*Your instructions*.
The entries that follow should be written out exactly.

*Records shown*.
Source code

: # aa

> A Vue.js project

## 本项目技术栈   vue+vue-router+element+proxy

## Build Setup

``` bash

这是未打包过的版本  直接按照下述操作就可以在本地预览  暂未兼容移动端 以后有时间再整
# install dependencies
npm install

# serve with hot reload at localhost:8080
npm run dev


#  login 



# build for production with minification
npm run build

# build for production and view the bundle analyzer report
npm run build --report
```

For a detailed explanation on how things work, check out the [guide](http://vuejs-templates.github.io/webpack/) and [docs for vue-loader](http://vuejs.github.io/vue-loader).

*Answer to the problem*.
Source code

: # aa

> A Vue.js project

## 本项目技术栈   vue+vue-router+element+proxy

## Build Setup

``` bash

这是未打包过的版本  直接按照下述操作就可以在本地预览  暂未兼容移动端 以后有时间再整
# install dependencies
npm install

# serve with hot reload at localhost:8080
npm run dev


#  login 



# build for production with minification
npm run build

# build for production and view the bundle analyzer report
npm run build --report
```

For a detailed explanation on how things work, check out the [guide](http://vuejs-templates.github.io/webpack/) and [docs for vue-loader](http://vuejs.github.io/vue-loader).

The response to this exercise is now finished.